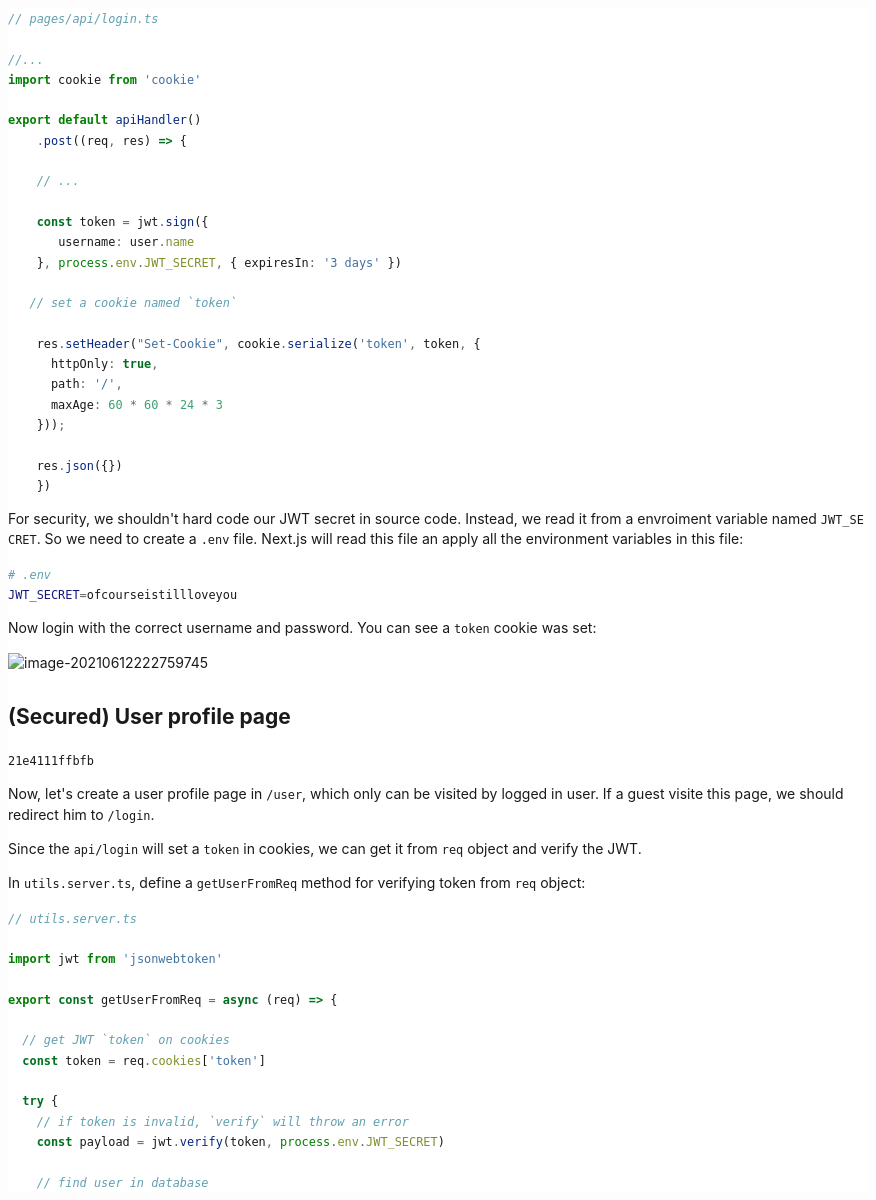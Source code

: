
 ```ts
// pages/api/login.ts

//...
import cookie from 'cookie'

export default apiHandler()
	.post((req, res) => {

  	// ... 

    const token = jwt.sign({
       username: user.name
    }, process.env.JWT_SECRET, { expiresIn: '3 days' })

   // set a cookie named `token`

    res.setHeader("Set-Cookie", cookie.serialize('token', token, {
      httpOnly: true,
      path: '/',
      maxAge: 60 * 60 * 24 * 3
    }));

    res.json({})
	})
```

For security, we shouldn't hard code our JWT secret in source code. Instead, we read it from a envroiment variable named `JWT_SECRET`. So we need to create a `.env` file. Next.js will read this file an apply all the environment variables in this file:

```bash
# .env
JWT_SECRET=ofcourseistillloveyou
```

Now login with the correct username and password. You can see a `token` cookie was set:

![image-20210612222759745](/assets/image-20210612222759745.png)

## (Secured) User profile page

`21e4111ffbfb`

Now, let's create a user profile page in `/user`, which only can be visited by logged in user. If a guest visite this page, we should redirect him to `/login`. 

Since the `api/login` will set a `token` in cookies, we can get it from `req` object and verify the JWT.

In `utils.server.ts`, define a `getUserFromReq` method for verifying token from `req` object:

```ts
// utils.server.ts

import jwt from 'jsonwebtoken'

export const getUserFromReq = async (req) => {

  // get JWT `token` on cookies
  const token = req.cookies['token']

  try {
    // if token is invalid, `verify` will throw an error
    const payload = jwt.verify(token, process.env.JWT_SECRET)

    // find user in database
```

* _Work order_
Within the listing above, locate the line containing "## (Secured) User profile page" and the line containing "Now, let's create". Reproduce those two lines and all lines between them exactly, with nothing added.

* _Output of the task_
## (Secured) User profile page

`21e4111ffbfb`

Now, let's create a user profile page in `/user`, which only can be visited by logged in user. If a guest visite this page, we should redirect him to `/login`. 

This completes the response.